**Required action:**
Look through the listing below for the string "trained". Show each line where it occurs.

**Raw data:**
+-------+

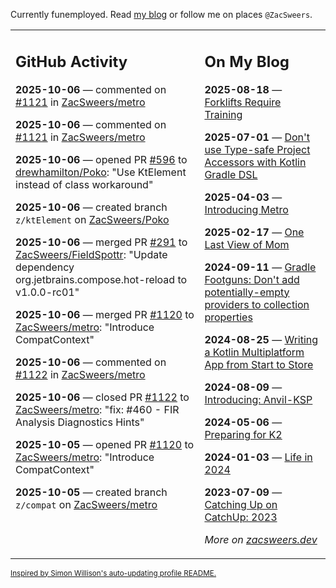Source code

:Currently funemployed. Read [my blog](https://zacsweers.dev/) or follow me on places `@ZacSweers`.

<table><tr><td valign="top" width="60%">

## GitHub Activity
<!-- githubActivity starts -->
**2025-10-06** — commented on [#1121](https://github.com/ZacSweers/metro/pull/1121#issuecomment-3374140082) in [ZacSweers/metro](https://github.com/ZacSweers/metro)

**2025-10-06** — commented on [#1121](https://github.com/ZacSweers/metro/pull/1121#issuecomment-3373217236) in [ZacSweers/metro](https://github.com/ZacSweers/metro)

**2025-10-06** — opened PR [#596](https://github.com/drewhamilton/Poko/pull/596) to [drewhamilton/Poko](https://github.com/drewhamilton/Poko): "Use KtElement instead of class workaround"

**2025-10-06** — created branch `z/ktElement` on [ZacSweers/Poko](https://github.com/ZacSweers/Poko)

**2025-10-06** — merged PR [#291](https://github.com/ZacSweers/FieldSpottr/pull/291) to [ZacSweers/FieldSpottr](https://github.com/ZacSweers/FieldSpottr): "Update dependency org.jetbrains.compose.hot-reload to v1.0.0-rc01"

**2025-10-06** — merged PR [#1120](https://github.com/ZacSweers/metro/pull/1120) to [ZacSweers/metro](https://github.com/ZacSweers/metro): "Introduce CompatContext"

**2025-10-06** — commented on [#1122](https://github.com/ZacSweers/metro/pull/1122#issuecomment-3372673397) in [ZacSweers/metro](https://github.com/ZacSweers/metro)

**2025-10-06** — closed PR [#1122](https://github.com/ZacSweers/metro/pull/1122) to [ZacSweers/metro](https://github.com/ZacSweers/metro): "fix: #460 - FIR Analysis Diagnostics Hints"

**2025-10-05** — opened PR [#1120](https://github.com/ZacSweers/metro/pull/1120) to [ZacSweers/metro](https://github.com/ZacSweers/metro): "Introduce CompatContext"

**2025-10-05** — created branch `z/compat` on [ZacSweers/metro](https://github.com/ZacSweers/metro)
<!-- githubActivity ends -->
</td><td valign="top" width="40%">

## On My Blog
<!-- blog starts -->
**2025-08-18** — [Forklifts Require Training](https://www.zacsweers.dev/forklifts-require-training/)

**2025-07-01** — [Don't use Type-safe Project Accessors with Kotlin Gradle DSL](https://www.zacsweers.dev/dont-use-type-safe-project-accessors-with-kotlin-gradle-dsl/)

**2025-04-03** — [Introducing Metro](https://www.zacsweers.dev/introducing-metro/)

**2025-02-17** — [One Last View of Mom](https://www.zacsweers.dev/one-last-view-of-mom/)

**2024-09-11** — [Gradle Footguns: Don't add potentially-empty providers to collection properties](https://www.zacsweers.dev/gradle-footgun-adding-empty-providers-to-collection-properties/)

**2024-08-25** — [Writing a Kotlin Multiplatform App from Start to Store](https://www.zacsweers.dev/writing-a-kotlin-multiplatform-app-from-start-to-store/)

**2024-08-09** — [Introducing: Anvil-KSP](https://www.zacsweers.dev/introducing-anvil-ksp/)

**2024-05-06** — [Preparing for K2](https://www.zacsweers.dev/preparing-for-k2/)

**2024-01-03** — [Life in 2024](https://www.zacsweers.dev/life-in-2024/)

**2023-07-09** — [Catching Up on CatchUp: 2023](https://www.zacsweers.dev/catching-up-on-catchup-2023/)
<!-- blog ends -->
_More on [zacsweers.dev](https://zacsweers.dev/)_
</td></tr></table>

<sub><a href="https://simonwillison.net/2020/Jul/10/self-updating-profile-readme/">Inspired by Simon Willison's auto-updating profile README.</a></sub>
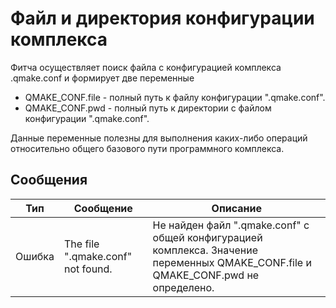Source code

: # Файл и директория конфигурации комплекса

Фитча осуществляет поиск файла с конфигурацией комплекса .qmake.conf и формирует две переменные

* QMAKE_CONF.file - полный путь к файлу конфигурации ".qmake.conf".
* QMAKE_CONF.pwd - полный путь к директории с файлом конфигурации ".qmake.conf".

Данные переменные полезны для выполнения каких-либо операций относительно общего базового пути программного комплекса.

## Сообщения

| Тип        | Сообщение | Описание |
|------------|-----------|----------|
| Ошибка     | The file ".qmake.conf" not found. | Не найден файл ".qmake.conf" с общей конфигурацией комплекса. Значение переменных QMAKE_CONF.file и QMAKE_CONF.pwd не определено. |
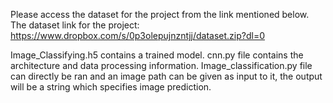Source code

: Please access the dataset for the project from the link mentioned below.
The dataset link for the  project:
https://www.dropbox.com/s/0p3olepujnzntjj/dataset.zip?dl=0

Image_Classifying.h5 contains a trained model. cnn.py file contains the architecture and data processing information.
Image_classification.py file can directly be ran and an image path can be given as input to it, the output will be a string which specifies image prediction.
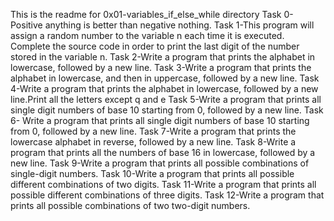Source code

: This is the readme for 0x01-variables_if_else_while directory
Task 0-Positive anything is better than negative nothing.
Task 1-This program will assign a random number to the variable n each time it is executed. Complete the source code in order to print the last digit of the number stored in the variable n.
Task 2-Write a program that prints the alphabet in lowercase, followed by a new line.
Task 3-Write a program that prints the alphabet in lowercase, and then in uppercase, followed by a new line.
Task 4-Write a program that prints the alphabet in lowercase, followed by a new line.Print all the letters except q and e
Task 5-Write a program that prints all single digit numbers of base 10 starting from 0, followed by a new line.
Task 6- Write a program that prints all single digit numbers of base 10 starting from 0, followed by a new line.
Task 7-Write a program that prints the lowercase alphabet in reverse, followed by a new line.
Task 8-Write a program that prints all the numbers of base 16 in lowercase, followed by a new line.
Task 9-Write a program that prints all possible combinations of single-digit numbers.
Task 10-Write a program that prints all possible different combinations of two digits.
Task 11-Write a program that prints all possible different combinations of three digits.
Task 12-Write a program that prints all possible combinations of two two-digit numbers.
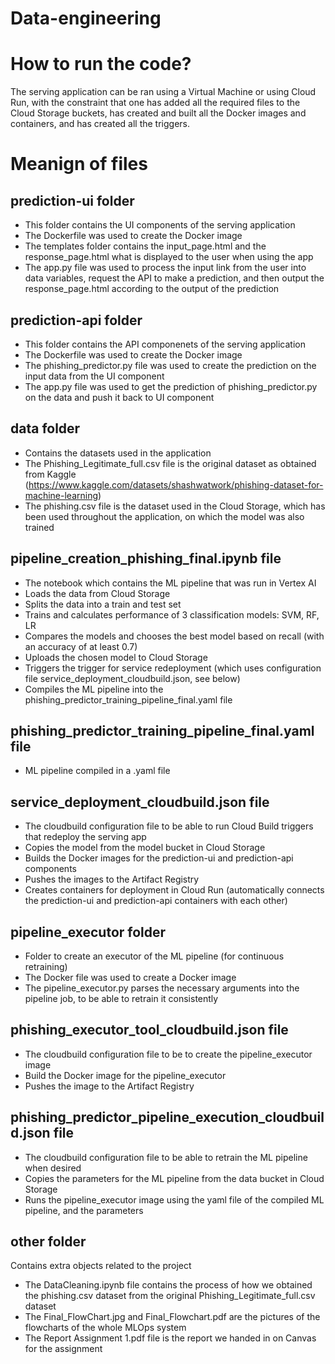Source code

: # Data-engineering

# How to run the code?
The serving application can be ran using a Virtual Machine or using Cloud Run, with the constraint that one has added all the required files to the Cloud Storage buckets, has created and built all the Docker images and containers, and has created all the triggers.

# Meanign of files
## prediction-ui folder
* This folder contains the UI components of the serving application
* The Dockerfile was used to create the Docker image
* The templates folder contains the input_page.html and the response_page.html what is displayed to the user when using the app
* The app.py file was used to process the input link from the user into data variables, request the API to make a prediction, and then output the response_page.html according to the output of the prediction

## prediction-api folder
* This folder contains the API componenets of the serving application
* The Dockerfile was used to create the Docker image
* The phishing_predictor.py file was used to create the prediction on the input data from the UI component
* The app.py file was used to get the prediction of phishing_predictor.py on the data and push it back to UI component

## data folder
* Contains the datasets used in the application
* The Phishing_Legitimate_full.csv file is the original dataset as obtained from Kaggle (https://www.kaggle.com/datasets/shashwatwork/phishing-dataset-for-machine-learning)
* The phishing.csv file is the dataset used in the Cloud Storage, which has been used throughout the application, on which the model was also trained

## pipeline_creation_phishing_final.ipynb file
* The notebook which contains the ML pipeline that was run in Vertex AI
* Loads the data from Cloud Storage
* Splits the data into a train and test set
* Trains and calculates performance of 3 classification models: SVM, RF, LR
* Compares the models and chooses the best model based on recall (with an accuracy of at least 0.7)
* Uploads the chosen model to Cloud Storage
* Triggers the trigger for service redeployment (which uses configuration file service_deployment_cloudbuild.json, see below)
* Compiles the ML pipeline into the phishing_predictor_training_pipeline_final.yaml file

## phishing_predictor_training_pipeline_final.yaml file
* ML pipeline compiled in a .yaml file

## service_deployment_cloudbuild.json file
* The cloudbuild configuration file to be able to run Cloud Build triggers that redeploy the serving app
* Copies the model from the model bucket in Cloud Storage
* Builds the Docker images for the prediction-ui and prediction-api components
* Pushes the images to the Artifact Registry
* Creates containers for deployment in Cloud Run (automatically connects the prediction-ui and prediction-api containers with each other)

## pipeline_executor folder
* Folder to create an executor of the ML pipeline (for continuous retraining)
* The Docker file was used to create a Docker image
* The pipeline_executor.py parses the necessary arguments into the pipeline job, to be able to retrain it consistently

## phishing_executor_tool_cloudbuild.json file
* The cloudbuild configuration file to be to create the pipeline_executor image
* Build the Docker image for the pipeline_executor
* Pushes the image to the Artifact Registry

## phishing_predictor_pipeline_execution_cloudbuild.json file
* The cloudbuild configuration file to be able to retrain the ML pipeline when desired
* Copies the parameters for the ML pipeline from the data bucket in Cloud Storage
* Runs the pipeline_executor image using the yaml file of the compiled ML pipeline, and the parameters

## other folder
Contains extra objects related to the project
* The DataCleaning.ipynb file contains the process of how we obtained the phishing.csv dataset from the original Phishing_Legitimate_full.csv dataset
* The Final_FlowChart.jpg and Final_Flowchart.pdf are the pictures of the flowcharts of the whole MLOps system
* The Report Assignment 1.pdf file is the report we handed in on Canvas for the assignment
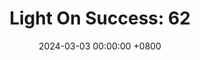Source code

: ---
title: "Light On Success: 62"
date: 2024-03-03 00:00:00 +0800
categories: [Blogging]
tag: [Blogging]
image: https://pbs.twimg.com/media/GHCoIJ3XIAAa30Q?format=jpg&name=large
---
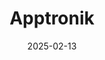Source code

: ---  
layout: startup_page  
title: "Apptronik"  
id: "apptronik.com"  
permalink: "/apptronikapptronik.com02132025/"  
website: "https://apptronik.com/"  
funding_round: "Series A"  
funding_amount: "$350M"  
investors: "B Capital, Capital Factory, Google"  
about: "Apptronik, a spinout from the University of Texas, is developing humanoid robots, specifically the Apollo robot. The company is focusing on commercialization and scaling, with initial pilot deals with companies like Mercedes and GXO Logistics. The robots are designed for various tasks in factories, warehouses, and potentially in age tech to assist older adults."  
markets: "Robotics, AI, Industrial Automation, Machinery Manufacturing, Artificial Intelligence (AI)"  
hq: "Austin, Texas, United States"  
founded_year: "2016"  
linkedin: "https://www.linkedin.com/company/apptronik-inc."  
twitter: "https://twitter.com/apptronik"  
instagram: ""  
facebook: "https://www.facebook.com/apptronik"  
crunchbase: "https://www.crunchbase.com/organization/apptronik"  
pitchbook: "https://pitchbook.com/profiles/company/222785-47"  

date_display: "13-Feb-2025"  
date: "2025-02-13"

# SEO Optimization  
meta_title: "Apptronik - Series A Funding ($350M)"  
meta_description: "Apptronik, Apptronik, a spinout from the University of Texas, is developing humanoid robots, specifically the Apollo robot. The company is focusing on commercial..."  
meta_keywords: "Apptronik, Robotics, AI, Industrial Automation, Machinery Manufacturing, Artificial Intelligence (AI), Series A funding"  
canonical_url: "https://startup.projectstartups.com/apptronikapptronik.com02132025/"  
---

+-------+

**Output:**
Image_Classifying.h5 contains a trained model. cnn.py file contains the architecture and data processing information.
* The phishing.csv file is the dataset used in the Cloud Storage, which has been used throughout the application, on which the model was also trained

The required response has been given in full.